Quantitative reverse transcription–polymerase chain reaction
The eight most upregulated and downregulated circRNAs exhibiting the greatest difference in expression between groups were selected for quantitative reverse transcription–polymerase chain reaction (qRT–PCR) verification in the four GC specimens and their adjacent tissues. qRT–PCR was performed using the GoTaq qPCR Master Mix (Promega) on an Mx3005P Real-Time PCR System (Stratagene, CA, USA) in accordance with the manufacturer’s protocols. Divergent primers of the top eight upregulated and downregulated circRNAs and convergent primers of β-actin (H) were designed and synthesized by Aksomics (Shanghai) Biotechnology Co. Ltd. The use of divergent primers could only amplify circRNA and differentiate the contamination from its linear isoforms. Table 2 lists the circRNA primer sequences used for this procedure.

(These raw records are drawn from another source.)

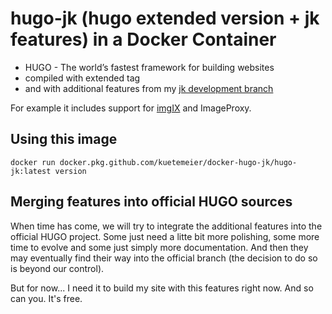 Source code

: # hugo-jk (hugo extended version + jk features) in a Docker Container

- HUGO - The world’s fastest framework for building websites
- compiled with extended tag
- and with additional features from my [jk development branch](https://github.com/kuetemeier/hugo/tree/jk)

For example it includes support for [imgIX](https://www.imgix.com/) and ImageProxy.

## Using this image

```
docker run docker.pkg.github.com/kuetemeier/docker-hugo-jk/hugo-jk:latest version
```

## Merging features into official HUGO sources

When time has come, we will try to integrate the additional features into the official HUGO project. Some just need a
litte bit more polishing, some more time to evolve and some just simply more documentation. And then they may eventually find their way into the official branch (the decision to do so is beyond our control).

But for now... I need it to build my site with this features right now. And so can you. It's free.
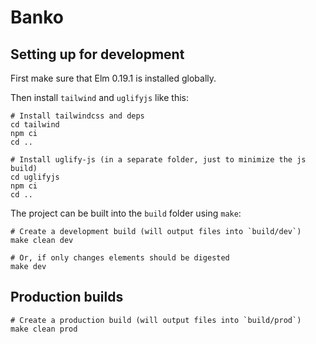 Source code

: # Banko

## Setting up for development

First make sure that Elm 0.19.1 is installed globally.

Then install `tailwind` and `uglifyjs` like this:

```
# Install tailwindcss and deps
cd tailwind
npm ci
cd ..

# Install uglify-js (in a separate folder, just to minimize the js build)
cd uglifyjs
npm ci
cd ..
```

The project can be built into the `build` folder using `make`:

```
# Create a development build (will output files into `build/dev`)
make clean dev

# Or, if only changes elements should be digested
make dev
```

## Production builds

```
# Create a production build (will output files into `build/prod`)
make clean prod
``` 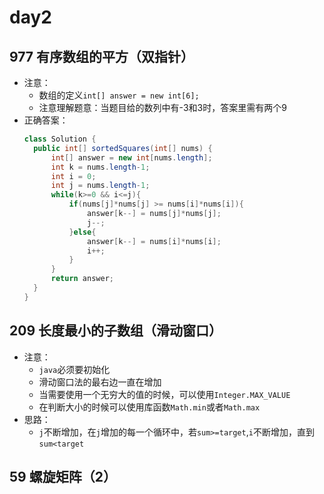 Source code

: # day2

## 977 有序数组的平方（双指针）
* 注意：
  - 数组的定义`int[] answer = new int[6];`
  - 注意理解题意：当题目给的数列中有-3和3时，答案里需有两个9
* 正确答案：
  ``` java
  class Solution {
    public int[] sortedSquares(int[] nums) {
        int[] answer = new int[nums.length];
        int k = nums.length-1;
        int i = 0;
        int j = nums.length-1;
        while(k>=0 && i<=j){
            if(nums[j]*nums[j] >= nums[i]*nums[i]){
                answer[k--] = nums[j]*nums[j];
                j--;
            }else{
                answer[k--] = nums[i]*nums[i];
                i++;
            }
        }
        return answer;
    }
  }
  ```
## 209 长度最小的子数组（滑动窗口）
* 注意：
  - `java`必须要初始化
  - 滑动窗口法的最右边一直在增加
  - 当需要使用一个无穷大的值的时候，可以使用`Integer.MAX_VALUE`
  - 在判断大小的时候可以使用库函数`Math.min`或者`Math.max`
* 思路：
  - `j`不断增加，在`j`增加的每一个循环中，若`sum>=target`,`i`不断增加，直到`sum<target`

## 59 螺旋矩阵（2）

RT-PCR was performed as follows: 40 PCR cycles of 95°C for 10 s and 60°C for 60 s for amplification; followed by annealing at 95°C for 10 s, 60°C for 60 s, and 95°C for 15 s with slow heating from 60°C to 99°C (at 0.05°C/s).
The target and housekeeping genes of each sample were analyzed by RT-PCR. According to the gradient dilution DNA standard curve, the concentration results of the target and the housekeeping gene of each sample were directly generated using an Applied Biosystems ViiA™ 7 Real-Time PCR System (ThermoFisher Scientific, USA). The target gene concentration of each sample divided by its housekeeping gene concentration was considered the corrected relative content of this sample gene.
Statistical analysis
Statistical analyses were performed using the SPSS 22.0 software (SPSS, IL, USA). When comparing the GC and paired nontumorous tissue groups for profile differences, the “FC” (the ratio of the group averages) between the groups for each circRNA was computed. The statistical significance of the difference was estimated by the t test. CircRNAs having FCs ≥ 2.0 were considered as significantly differentially expressed. The analysis outputs were filtered, and the differentially expressed circRNAs were ranked according to characteristics such as the FC value, P value, and chromosome location. The differences in the hsa_circ_000780 levels between the GC and paired adjacent nontumorous tissues were assessed using the t test for paired data and among multiple groups (CNAG, CAG, EGC, and AGC) using one-way analysis of variance with the LSD post-hoc test. The correlations between hsa_circ_000780 levels and clinicopathological factors were further analyzed by the Analyze–Correlate–Bivariate menu of SPSS 22.0. A P value < 0.05 was considered statistically significant.